Dozens of sites including the New York Times, CNN, Twitch, Reddit, the Guardian, and the U.K. government's home page, could not be reached. 

In Asia, cities like Hong Kong and Singapore were also affected, with users unable to access the CNN website. In China, where most foreign media websites are blocked, there was little discussion on the outage on social media platforms such as Weibo.

San Francisco-based Fastly acknowledged a problem just before 1000 GMT. It said in repeated updates on its website that it was "continuing to investigate the issue." 

About an hour later, the company said, "The issue has been identified and a fix has been applied. Customers may experience increased origin load as global services return." 

A number of sites that were hit early appeared to be coming back online. 
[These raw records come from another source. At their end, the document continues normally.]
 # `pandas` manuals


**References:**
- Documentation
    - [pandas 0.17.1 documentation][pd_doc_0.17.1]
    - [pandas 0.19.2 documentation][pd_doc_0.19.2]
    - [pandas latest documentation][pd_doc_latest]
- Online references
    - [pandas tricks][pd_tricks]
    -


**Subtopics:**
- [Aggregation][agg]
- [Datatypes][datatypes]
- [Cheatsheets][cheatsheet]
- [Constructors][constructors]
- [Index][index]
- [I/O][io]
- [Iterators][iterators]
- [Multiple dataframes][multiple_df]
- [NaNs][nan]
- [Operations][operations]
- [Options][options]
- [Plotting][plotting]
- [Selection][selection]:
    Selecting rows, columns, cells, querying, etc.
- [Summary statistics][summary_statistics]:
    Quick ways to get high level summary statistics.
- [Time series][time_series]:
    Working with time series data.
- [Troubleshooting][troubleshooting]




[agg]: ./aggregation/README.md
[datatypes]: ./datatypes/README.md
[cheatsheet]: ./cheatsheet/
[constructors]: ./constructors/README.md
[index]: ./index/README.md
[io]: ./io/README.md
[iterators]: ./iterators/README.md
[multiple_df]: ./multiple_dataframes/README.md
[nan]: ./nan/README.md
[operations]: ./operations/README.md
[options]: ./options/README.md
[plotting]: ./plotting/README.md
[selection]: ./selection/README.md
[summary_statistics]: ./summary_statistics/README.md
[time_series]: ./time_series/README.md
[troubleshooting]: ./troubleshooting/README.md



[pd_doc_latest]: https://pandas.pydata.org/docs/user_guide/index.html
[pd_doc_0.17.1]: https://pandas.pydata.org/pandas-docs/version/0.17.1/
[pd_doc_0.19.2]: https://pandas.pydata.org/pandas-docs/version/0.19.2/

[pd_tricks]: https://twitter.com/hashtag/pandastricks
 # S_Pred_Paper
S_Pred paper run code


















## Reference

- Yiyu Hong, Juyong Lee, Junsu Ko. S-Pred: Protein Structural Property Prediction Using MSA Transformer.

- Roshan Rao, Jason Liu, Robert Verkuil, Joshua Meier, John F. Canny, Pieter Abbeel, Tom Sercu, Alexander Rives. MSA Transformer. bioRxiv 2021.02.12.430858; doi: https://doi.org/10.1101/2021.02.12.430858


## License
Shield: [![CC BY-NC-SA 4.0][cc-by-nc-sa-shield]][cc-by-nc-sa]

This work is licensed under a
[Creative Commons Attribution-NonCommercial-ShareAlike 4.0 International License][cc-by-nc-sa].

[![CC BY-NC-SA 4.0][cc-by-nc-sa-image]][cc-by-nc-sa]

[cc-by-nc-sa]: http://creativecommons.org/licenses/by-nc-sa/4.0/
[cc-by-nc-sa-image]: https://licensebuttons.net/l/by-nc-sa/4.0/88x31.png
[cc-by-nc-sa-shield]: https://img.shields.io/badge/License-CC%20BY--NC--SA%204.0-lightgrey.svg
Fastly said it had identified a service configuration that triggered disruptions, meaning the outage appeared to be caused internally.Still, all major futures markets in the U.S. dipped sharply minutes after the outage hit almost exactly a month after a cyberattack that caused the operator of the largest fuel pipeline in the U.S to halt its operations.

Internet traffic measurement by Kentik show that Fastly began to recover from the outage roughly an hour after it struck at mid-morning European time - and before most Americans were awake.

"Looks like it is slowly coming back," said Doug Madory, an internet infrastructure expert at Kentik. He said, "It is serious because Fastly is one of the world’s biggest CDNs and this was a global outage."

Fastly is a content-delivery network. It provides vital but behind-the-scenes cloud computing "edge servers" to many of the web’s popular sites. These servers store, or "cache," content such as images and video in places around the world so they are closer to users, allowing them to fetch it more quickly and smoothly instead of having to access the site’s original server. Fastly says its services mean that a European user going to an American website can get the content from 200 to 500 milliseconds faster.

The impact of Fastly’s trouble highlights the relative fragility of the internet's current architecture given its heavy reliance on Big Tech companies, such as Amazon’s AWS cloud services, as opposed to a more decentralized model.

"Even the biggest and most sophisticated companies experience outages. But they can also recover fairly quickly," said Madory.

When the outage hit, some visitors trying to access CNN.com got a message that said. "Fastly error: unknown domain: cnn.com." Attempts to access the Financial Times website turned up a similar message while visits to the New York Times and U.K. government's gov.uk site returned an "Error 503 Service Unavailable" message, along with the line "Varnish cache server," which is a technology that Fastly is built on.

Down Detector, which tracks internet outages, posted reports on dozens of sites going down and said "there may be a widespread outage at Fastly."